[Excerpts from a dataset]
==========

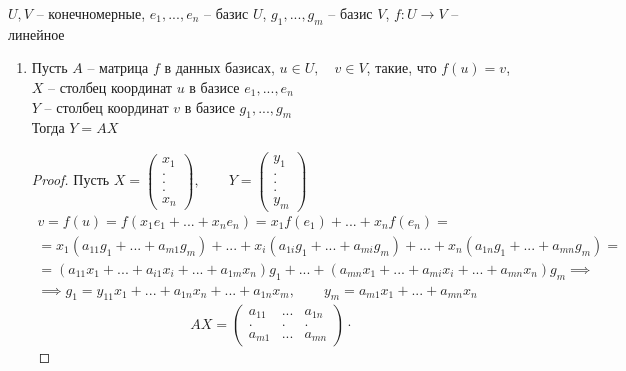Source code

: \begin{lemma}
	$ U, V $ -- конечномерные, $ e_1, ..., e_n $ -- базис $ U $, $ g_1, ..., g_m $ -- базис $ V $, $ f : U \to V $ -- линейное
    \begin{enumerate}
    	\item Пусть $ A $ -- матрица $ f $ в данных базисах, $ u \in U, \quad v \in V $, такие, что $ f(u) = v $, \\
        $ X $ -- столбец координат $ u $ в базисе $ e_1, ..., e_n $ \\
        $ Y $ -- столбец координат $ v $ в базисе $ g_1, ..., g_m $ \\
        Тогда $ Y = AX $
        \begin{proof}
        	Пусть $ X =
            \begin{pmatrix}
            	x_1 \\
                . \\
                . \\
                . \\
                x_n
            \end{pmatrix}, \qquad Y =
            \begin{pmatrix}
            	y_1 \\
                . \\
                . \\
                . \\
                y_m
            \end{pmatrix} $
            \begin{multline*}
                v = f(u) = f(x_1e_1 + ... + x_ne_n) = x_1f(e_1) + ... + x_nf(e_n) = \\ = x_1(a_{11}g_1 + ... + a_{m1}g_m) + ... + x_i(a_{1i}g_1 + ... + a_{mi}g_m) + ... + x_n(a_{1n}g_1 + ... + a_{mn}g_m) = \\ = (a_{11}x_1 + ... + a_{i1}x_i + ... + a_{1m}x_n)g_1 + ... + (a_{mn}x_1 + ... + a_{mi}x_i + ... + a_{mn}x_n)g_m \implies \\ \implies g_1 = y_{11}x_1 + ... + a_{1n}x_n + ... + a_{1n}x_m, \qquad y_m = a_{m1}x_1 + ... + a_{mn}x_n
            \end{multline*}
            $$ AX =
            \begin{pmatrix}
                a_{11} & ... & a_{1n} \\
                . & . & . \\
                a_{m1} & ... & a_{mn}
            \end{pmatrix} \cdot
$$
\end{proof}
\end{enumerate}
\end{lemma}
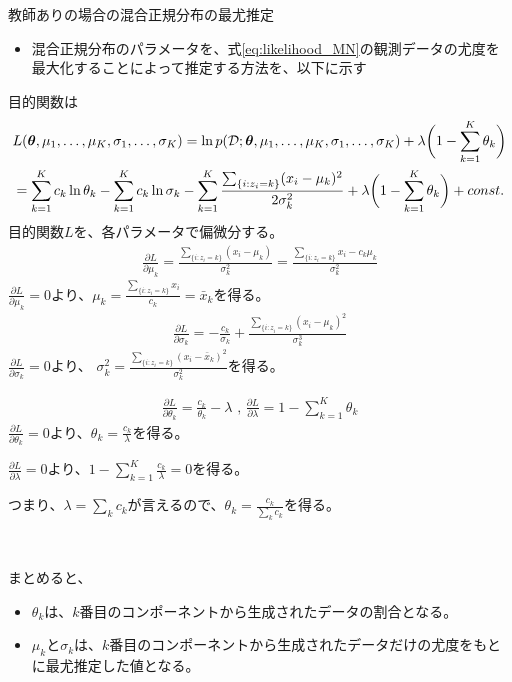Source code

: \documentclass[aspectratio=169,unicode,dvipdfmx,14pt]{beamer}
\begin{document}
\begin{frame}{教師ありの場合の混合正規分布の最尤推定}
\begin{itemize}
\item 混合正規分布のパラメータを、式\eqref{eq:likelihood_MN}の観測データの尤度を最大化することによって推定する方法を、以下に示す
\end{itemize}
\end{frame}


\begin{frame}
\FontMath
\vspace{.1in}
目的関数は
\begin{align}
& L(\bm{\theta},\mu_1,\ldots,\mu_K,\sigma_1,\ldots,\sigma_K)
= \ln p(\mathcal{D};\bm{\theta},\mu_1,\ldots,\mu_K,\sigma_1,\ldots,\sigma_K) 
+ \lambda \bigg( 1 - \sum_{k=1}^K \theta_k \bigg)
\notag \\ &
= \sum_{k=1}^K c_k \ln \theta_k - \sum_{k=1}^K c_k \ln \sigma_k
- \sum_{k=1}^K \frac{\sum_{ \{ i : z_i = k \} } (x_i - \mu_k)^2}{ 2\sigma_k^2} + \lambda \bigg( 1 - \sum_{k=1}^K \theta_k \bigg) + const.
\end{align}
目的関数$L$を、各パラメータで偏微分する。
\begin{align}
\frac{\partial L}{\partial \mu_k} = \frac{ \sum_{ \{ i : z_i = k \} } (x_i - \mu_k) }{\sigma_k^2}
= \frac{ \sum_{ \{ i : z_i = k \} } x_i - c_k \mu_k }{\sigma_k^2}
\end{align}
$\frac{\partial L}{\partial \mu_k} = 0$より、$\mu_k = \frac{ \sum_{ \{ i : z_i = k \} } x_i }{ c_k } = \bar{x}_k$を得る。
\begin{align}
\frac{\partial L}{\partial \sigma_k} = - \frac{c_k}{\sigma_k} + \frac{\sum_{ \{ i : z_i = k \} } (x_i - \mu_k)^2}{ \sigma_k^3}
\end{align}
$\frac{\partial L}{\partial \sigma_k} = 0$より、
$\sigma_k^2 = \frac{\sum_{ \{ i : z_i = k \} } (x_i - \bar{x}_k)^2}{ \sigma_k^2}$を得る。
\end{frame}

\begin{frame}
\FontMath
\begin{align}
\frac{\partial L}{\partial \theta_k} = \frac{c_k}{\theta_k} - \lambda \mbox{ , \ }
\frac{\partial L}{\partial \lambda} = 1 - \sum_{k=1}^K \theta_k
\end{align}
$\frac{\partial L}{\partial \theta_k} = 0$より、$\theta_k = \frac{c_k}{\lambda}$を得る。

$\frac{\partial L}{\partial \lambda} = 0$より、$1 - \sum_{k=1}^K \frac{c_k}{\lambda} = 0$を得る。

つまり、$\lambda = \sum_k c_k$が言えるので、$\theta_k = \frac{c_k}{\sum_k c_k}$を得る。

\

まとめると、
\begin{itemize}
\item $\theta_k$は、$k$番目のコンポーネントから生成されたデータの割合となる。
\item $\mu_k$と$\sigma_k$は、$k$番目のコンポーネントから生成されたデータだけの尤度をもとに最尤推定した値となる。
\end{itemize}
\end{frame}
\end{document}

==========

The answer must consist of every line from the records above that holds "столбец".

        $ X $ -- столбец координат $ u $ в базисе $ e_1, ..., e_n $ \\
        $ Y $ -- столбец координат $ v $ в базисе $ g_1, ..., g_m $ \\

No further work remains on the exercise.